Bukankah “Operasi Keamanan di bulan
Desember seharusnya lebih diutamakan untuk membantu lebih hikmahnya peringatan
Natal di Tanah Papua yang “mayoritas” penduduknya beragama Nasrani? Mengapakah
selalu setiap tahun, ketika bulan-bulan dalam tahun mulai berbunyi “…ber-…ber
(September, Oktober, November dan Desember),” eskalasi keamanan dan politik di
Tanah Papua selalu cenderung meningkat, bahkan cenderung disuburkan oleh
berbagai pihak? Ada apa gerangan?
Memang, ‘1 Desember’ selalu sejak 1
Desember 1961 dikenang sebagai hari bersejarah bagi orang Papua karena pada
saat itu untuk pertama kalinya NGR (Nieuw Guinea Raad), semacam konggres dan
senatnya bangsa Papua yang pada saat itu masuk dalam skema pembangunan 10 tahun
pemerintah Belanda untuk merdeka atau berdiri sendiri, mengeluarkan Bendera
Bintang Kejora untuk dikibarkan sebagai Bendera Negara Nederlands Nieuw Guinea
(baca: West Papua), telah membuat orang Papua bersikuku bahwa Papua Barat telah
“merdeka” sejak saat itu (baca: 1 Desember 1961).
Sedangkan, dalam ‘Skema Pembangunan 10
Tahun (1961-1971) bagi NNG’, saat itu hanyalah merupakan awal pembangunan
‘Negara Papua Barat’ oleh Kerajaan Belanda yang dalam kaca matanya akan
memberikan kemerdekaan penuh kepada Papua Barat pada 1 Desember 1971 (jika
tidak ada gonjang-ganjing politik dengan Indonesia yang berarti). Dalam
pandangan Kerajaan Belanda saat itu, pembangunan di berbagai sector riil lebih
menjadi prioritas, termasuk pengembangan pemerintahan, keamanan dan pertahanan
(ingat: pembentukan Korps Pemuda Papua atau PVK,
dll.) pertanian, perkebunan, kesehatan (dengan pembangun Rumah Sakit Dok II,
yang pada akhir tahun 1950-an dan awal 1960-an merupakan salah satu rumah sakit
berperalatan terbaik di Pacific), pendidikan (dengan begitu banyaknya pemudi
dan pemuda Papua berbrestasi yang dikirim ke berbagai tempat di luar negeri
untuk menempuh pendidikan tinggi untuk kemudian kembali dan membangun Papua), teknologi, perumahan (Dok II, IV, V, VI, VII,
VIII dan Dok IX sebagai misal untuk pemukiman penduduk), dll.

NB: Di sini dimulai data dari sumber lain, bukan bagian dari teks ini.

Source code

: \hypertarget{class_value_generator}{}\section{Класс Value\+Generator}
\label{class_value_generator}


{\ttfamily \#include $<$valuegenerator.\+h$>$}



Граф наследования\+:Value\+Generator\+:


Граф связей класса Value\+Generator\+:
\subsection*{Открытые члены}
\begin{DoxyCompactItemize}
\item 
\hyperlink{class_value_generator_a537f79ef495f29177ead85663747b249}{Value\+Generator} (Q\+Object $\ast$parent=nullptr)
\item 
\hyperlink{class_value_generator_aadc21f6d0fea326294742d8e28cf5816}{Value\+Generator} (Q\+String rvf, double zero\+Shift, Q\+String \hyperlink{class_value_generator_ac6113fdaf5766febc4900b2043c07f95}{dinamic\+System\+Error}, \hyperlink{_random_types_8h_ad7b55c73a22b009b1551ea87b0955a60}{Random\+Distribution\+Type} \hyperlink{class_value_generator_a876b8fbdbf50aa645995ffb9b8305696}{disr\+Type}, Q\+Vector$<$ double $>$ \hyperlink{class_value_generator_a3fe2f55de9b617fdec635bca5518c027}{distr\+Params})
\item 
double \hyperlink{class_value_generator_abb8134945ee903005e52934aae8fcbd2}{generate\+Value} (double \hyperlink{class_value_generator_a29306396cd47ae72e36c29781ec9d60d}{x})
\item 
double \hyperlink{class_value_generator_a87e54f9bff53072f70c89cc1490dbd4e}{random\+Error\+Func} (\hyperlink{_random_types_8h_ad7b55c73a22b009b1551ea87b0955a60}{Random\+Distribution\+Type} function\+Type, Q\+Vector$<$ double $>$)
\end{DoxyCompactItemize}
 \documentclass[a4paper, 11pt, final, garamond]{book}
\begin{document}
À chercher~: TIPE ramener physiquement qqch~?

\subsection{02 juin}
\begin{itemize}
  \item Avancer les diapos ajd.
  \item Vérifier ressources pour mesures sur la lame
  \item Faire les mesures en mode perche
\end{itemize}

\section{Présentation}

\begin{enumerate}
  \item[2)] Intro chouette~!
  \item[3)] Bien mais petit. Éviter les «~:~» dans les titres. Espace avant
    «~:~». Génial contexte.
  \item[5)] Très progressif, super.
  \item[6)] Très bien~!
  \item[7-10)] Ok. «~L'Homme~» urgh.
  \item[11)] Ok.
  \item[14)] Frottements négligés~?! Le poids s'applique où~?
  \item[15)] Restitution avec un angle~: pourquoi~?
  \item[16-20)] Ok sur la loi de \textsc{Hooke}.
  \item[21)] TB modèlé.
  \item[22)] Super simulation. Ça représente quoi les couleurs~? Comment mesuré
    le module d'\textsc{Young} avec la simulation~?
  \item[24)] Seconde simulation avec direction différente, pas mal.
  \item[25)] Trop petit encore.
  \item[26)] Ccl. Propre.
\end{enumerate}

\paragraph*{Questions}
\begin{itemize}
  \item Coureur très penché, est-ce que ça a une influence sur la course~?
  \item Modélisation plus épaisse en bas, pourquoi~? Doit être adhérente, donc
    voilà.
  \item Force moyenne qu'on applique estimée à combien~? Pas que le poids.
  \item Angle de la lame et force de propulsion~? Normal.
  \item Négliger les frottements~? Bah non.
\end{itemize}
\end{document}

Namun apa yang terjadi? ‘Skema’ tersebut
menjadi kacau setelah Tanah Papua terjual oleh berbagai kepentingan dalam masa
‘Cold War’. Amerika, Belanda dan
Indonesia berunding soal Tanah Papua dan politisi Papua saat itu yang ada dalam
Nieuw Guinea Raad tidak satupun
dilibatkan dalam berbagai perundingan yang membicarakan nasib manusia Papua dan
“Tanah” miliknya. Itulah sebabnya orang Papua merasa digadaikan oleh
bangsa-bangsa lain, tanpa didengar esensi jiwanya dan Kerajaan Belanda dianggap
sebagai ‘Pengecut’ yang tidak bisa memperjuangkan dan menyelesaikan ‘skema’
yang sudah dimulainya. Bangsa Papua merasa dikhianati oleh bangsa Belanda,
bahkan hingga saat ini.
Sementara itu, Indonesia yang sejak awal
1960-an sudah mulai melakukan invasi militer lewat proyek ‘TRIKORA’nya, yang
kemudian semakin menjadi kokoh secara administrasi mana kala PBB menyerahkan
penyelenggaraan pemerintahaan sementara waktu di Tanah Papua dari UNTEA (United Nations Temporary Executive Authority)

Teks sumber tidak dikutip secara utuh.